▶ **About this exercise**
When you reach the entries below, transcribe each one exactly as it stands.

▶ **Data for review**
★ ★ ★ ★

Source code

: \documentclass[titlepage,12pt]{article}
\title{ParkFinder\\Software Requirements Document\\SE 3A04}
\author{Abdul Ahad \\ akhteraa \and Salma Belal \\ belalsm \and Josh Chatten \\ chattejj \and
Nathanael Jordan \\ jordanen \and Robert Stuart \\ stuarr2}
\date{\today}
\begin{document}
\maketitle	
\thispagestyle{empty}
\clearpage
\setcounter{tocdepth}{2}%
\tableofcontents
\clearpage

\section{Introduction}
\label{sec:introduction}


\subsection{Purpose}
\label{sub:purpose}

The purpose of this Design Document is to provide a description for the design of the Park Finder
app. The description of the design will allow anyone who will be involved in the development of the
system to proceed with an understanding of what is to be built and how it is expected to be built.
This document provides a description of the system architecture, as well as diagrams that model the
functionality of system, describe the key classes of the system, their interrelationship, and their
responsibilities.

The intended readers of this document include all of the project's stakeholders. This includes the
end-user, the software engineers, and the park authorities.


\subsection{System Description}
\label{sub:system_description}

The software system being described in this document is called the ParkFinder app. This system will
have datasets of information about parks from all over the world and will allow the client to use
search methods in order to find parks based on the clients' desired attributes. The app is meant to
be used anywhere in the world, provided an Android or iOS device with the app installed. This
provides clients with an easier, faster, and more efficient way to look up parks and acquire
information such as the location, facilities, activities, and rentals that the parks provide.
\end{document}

★ ★ ★ ★

▶ **Answer section**
Source code

: \documentclass[titlepage,12pt]{article}
\title{ParkFinder\\Software Requirements Document\\SE 3A04}
\author{Abdul Ahad \\ akhteraa \and Salma Belal \\ belalsm \and Josh Chatten \\ chattejj \and
Nathanael Jordan \\ jordanen \and Robert Stuart \\ stuarr2}
\date{\today}
\begin{document}
\maketitle	
\thispagestyle{empty}
\clearpage
\setcounter{tocdepth}{2}%
\tableofcontents
\clearpage

\section{Introduction}
\label{sec:introduction}


\subsection{Purpose}
\label{sub:purpose}

The purpose of this Design Document is to provide a description for the design of the Park Finder
app. The description of the design will allow anyone who will be involved in the development of the
system to proceed with an understanding of what is to be built and how it is expected to be built.
This document provides a description of the system architecture, as well as diagrams that model the
functionality of system, describe the key classes of the system, their interrelationship, and their
responsibilities.

The intended readers of this document include all of the project's stakeholders. This includes the
end-user, the software engineers, and the park authorities.


\subsection{System Description}
\label{sub:system_description}

The software system being described in this document is called the ParkFinder app. This system will
have datasets of information about parks from all over the world and will allow the client to use
search methods in order to find parks based on the clients' desired attributes. The app is meant to
be used anywhere in the world, provided an Android or iOS device with the app installed. This
provides clients with an easier, faster, and more efficient way to look up parks and acquire
information such as the location, facilities, activities, and rentals that the parks provide.
\end{document}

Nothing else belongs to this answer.